*WHAT YOU SHOULD DO*
Each record should be copied exactly into the answer, and no picture should go with it.

*DATA PROVIDED*
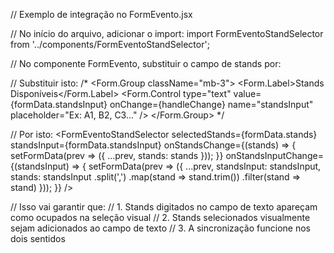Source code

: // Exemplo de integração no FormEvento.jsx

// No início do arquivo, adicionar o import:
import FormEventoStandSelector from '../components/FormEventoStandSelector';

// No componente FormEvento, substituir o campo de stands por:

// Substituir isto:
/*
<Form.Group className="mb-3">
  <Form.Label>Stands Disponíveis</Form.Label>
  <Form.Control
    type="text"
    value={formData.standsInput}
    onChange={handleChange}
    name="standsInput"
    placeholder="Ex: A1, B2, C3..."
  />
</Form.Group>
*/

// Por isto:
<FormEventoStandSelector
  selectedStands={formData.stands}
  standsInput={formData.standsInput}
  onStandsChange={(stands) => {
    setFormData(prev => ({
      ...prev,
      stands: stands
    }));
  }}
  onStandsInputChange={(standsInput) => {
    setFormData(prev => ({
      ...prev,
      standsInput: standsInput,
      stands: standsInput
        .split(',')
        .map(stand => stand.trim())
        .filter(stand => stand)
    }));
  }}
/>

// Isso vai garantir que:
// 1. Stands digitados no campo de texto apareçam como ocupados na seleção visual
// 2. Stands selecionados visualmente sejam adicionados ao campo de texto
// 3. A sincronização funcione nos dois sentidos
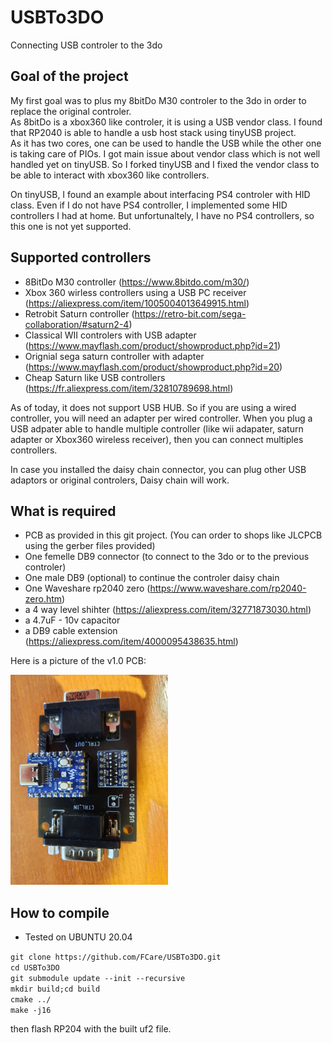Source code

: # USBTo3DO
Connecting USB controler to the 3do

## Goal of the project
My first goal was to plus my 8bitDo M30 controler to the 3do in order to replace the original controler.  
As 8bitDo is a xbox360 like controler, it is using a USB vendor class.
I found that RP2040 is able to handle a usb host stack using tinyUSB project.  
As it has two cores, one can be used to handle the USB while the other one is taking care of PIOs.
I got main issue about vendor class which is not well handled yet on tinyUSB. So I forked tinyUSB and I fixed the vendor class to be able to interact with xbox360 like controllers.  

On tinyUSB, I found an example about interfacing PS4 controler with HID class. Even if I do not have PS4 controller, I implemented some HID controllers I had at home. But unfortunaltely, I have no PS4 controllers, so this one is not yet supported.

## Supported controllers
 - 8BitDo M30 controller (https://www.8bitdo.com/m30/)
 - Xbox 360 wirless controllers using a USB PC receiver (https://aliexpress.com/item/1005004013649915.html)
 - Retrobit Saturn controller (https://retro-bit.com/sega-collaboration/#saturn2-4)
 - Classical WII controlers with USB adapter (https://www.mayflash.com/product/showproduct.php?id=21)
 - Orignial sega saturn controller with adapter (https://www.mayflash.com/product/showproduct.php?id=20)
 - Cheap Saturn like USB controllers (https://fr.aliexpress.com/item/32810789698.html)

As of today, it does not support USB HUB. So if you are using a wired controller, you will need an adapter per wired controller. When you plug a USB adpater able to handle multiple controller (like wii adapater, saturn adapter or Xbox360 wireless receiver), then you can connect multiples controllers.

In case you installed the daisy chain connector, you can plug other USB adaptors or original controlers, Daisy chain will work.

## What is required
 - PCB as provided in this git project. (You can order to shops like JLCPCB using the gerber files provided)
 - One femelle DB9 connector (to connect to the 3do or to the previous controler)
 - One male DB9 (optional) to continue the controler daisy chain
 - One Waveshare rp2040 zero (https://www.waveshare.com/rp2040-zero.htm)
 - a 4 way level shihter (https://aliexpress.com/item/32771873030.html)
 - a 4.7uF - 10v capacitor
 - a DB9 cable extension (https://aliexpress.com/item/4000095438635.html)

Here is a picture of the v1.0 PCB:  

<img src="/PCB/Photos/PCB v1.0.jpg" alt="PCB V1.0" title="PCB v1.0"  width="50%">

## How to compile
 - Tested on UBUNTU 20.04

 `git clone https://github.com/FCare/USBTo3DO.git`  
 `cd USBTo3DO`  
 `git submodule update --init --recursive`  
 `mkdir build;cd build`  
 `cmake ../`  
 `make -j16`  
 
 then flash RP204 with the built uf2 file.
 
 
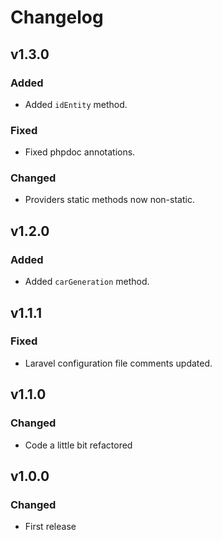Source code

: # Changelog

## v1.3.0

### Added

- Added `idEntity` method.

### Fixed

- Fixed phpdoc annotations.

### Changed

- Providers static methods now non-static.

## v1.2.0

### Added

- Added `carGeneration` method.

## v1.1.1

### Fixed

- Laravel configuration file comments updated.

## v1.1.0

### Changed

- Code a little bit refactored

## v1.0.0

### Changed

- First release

*SOLUTION*
Source code

: // Exemplo de integração no FormEvento.jsx

// No início do arquivo, adicionar o import:
import FormEventoStandSelector from '../components/FormEventoStandSelector';

// No componente FormEvento, substituir o campo de stands por:

// Substituir isto:
/*
<Form.Group className="mb-3">
  <Form.Label>Stands Disponíveis</Form.Label>
  <Form.Control
    type="text"
    value={formData.standsInput}
    onChange={handleChange}
    name="standsInput"
    placeholder="Ex: A1, B2, C3..."
  />
</Form.Group>
*/

// Por isto:
<FormEventoStandSelector
  selectedStands={formData.stands}
  standsInput={formData.standsInput}
  onStandsChange={(stands) => {
    setFormData(prev => ({
      ...prev,
      stands: stands
    }));
  }}
  onStandsInputChange={(standsInput) => {
    setFormData(prev => ({
      ...prev,
      standsInput: standsInput,
      stands: standsInput
        .split(',')
        .map(stand => stand.trim())
        .filter(stand => stand)
    }));
  }}
/>

// Isso vai garantir que:
// 1. Stands digitados no campo de texto apareçam como ocupados na seleção visual
// 2. Stands selecionados visualmente sejam adicionados ao campo de texto
// 3. A sincronização funcione nos dois sentidos
Source code

: # USBTo3DO
Connecting USB controler to the 3do

## Goal of the project
My first goal was to plus my 8bitDo M30 controler to the 3do in order to replace the original controler.  
As 8bitDo is a xbox360 like controler, it is using a USB vendor class.
I found that RP2040 is able to handle a usb host stack using tinyUSB project.  
As it has two cores, one can be used to handle the USB while the other one is taking care of PIOs.
I got main issue about vendor class which is not well handled yet on tinyUSB. So I forked tinyUSB and I fixed the vendor class to be able to interact with xbox360 like controllers.  

On tinyUSB, I found an example about interfacing PS4 controler with HID class. Even if I do not have PS4 controller, I implemented some HID controllers I had at home. But unfortunaltely, I have no PS4 controllers, so this one is not yet supported.

## Supported controllers
 - 8BitDo M30 controller (https://www.8bitdo.com/m30/)
 - Xbox 360 wirless controllers using a USB PC receiver (https://aliexpress.com/item/1005004013649915.html)
 - Retrobit Saturn controller (https://retro-bit.com/sega-collaboration/#saturn2-4)
 - Classical WII controlers with USB adapter (https://www.mayflash.com/product/showproduct.php?id=21)
 - Orignial sega saturn controller with adapter (https://www.mayflash.com/product/showproduct.php?id=20)
 - Cheap Saturn like USB controllers (https://fr.aliexpress.com/item/32810789698.html)

As of today, it does not support USB HUB. So if you are using a wired controller, you will need an adapter per wired controller. When you plug a USB adpater able to handle multiple controller (like wii adapater, saturn adapter or Xbox360 wireless receiver), then you can connect multiples controllers.

In case you installed the daisy chain connector, you can plug other USB adaptors or original controlers, Daisy chain will work.

## What is required
 - PCB as provided in this git project. (You can order to shops like JLCPCB using the gerber files provided)
 - One femelle DB9 connector (to connect to the 3do or to the previous controler)
 - One male DB9 (optional) to continue the controler daisy chain
 - One Waveshare rp2040 zero (https://www.waveshare.com/rp2040-zero.htm)
 - a 4 way level shihter (https://aliexpress.com/item/32771873030.html)
 - a 4.7uF - 10v capacitor
 - a DB9 cable extension (https://aliexpress.com/item/4000095438635.html)

Here is a picture of the v1.0 PCB:  

<img src="/PCB/Photos/PCB v1.0.jpg" alt="PCB V1.0" title="PCB v1.0"  width="50%">

## How to compile
 - Tested on UBUNTU 20.04

 `git clone https://github.com/FCare/USBTo3DO.git`  
 `cd USBTo3DO`  
 `git submodule update --init --recursive`  
 `mkdir build;cd build`  
 `cmake ../`  
 `make -j16`  
 
 then flash RP204 with the built uf2 file.
 
 
Source code

: # Changelog

## v1.3.0

### Added

- Added `idEntity` method.

### Fixed

- Fixed phpdoc annotations.

### Changed

- Providers static methods now non-static.

## v1.2.0

### Added

- Added `carGeneration` method.

## v1.1.1

### Fixed

- Laravel configuration file comments updated.

## v1.1.0

### Changed

- Code a little bit refactored

## v1.0.0

### Changed

- First release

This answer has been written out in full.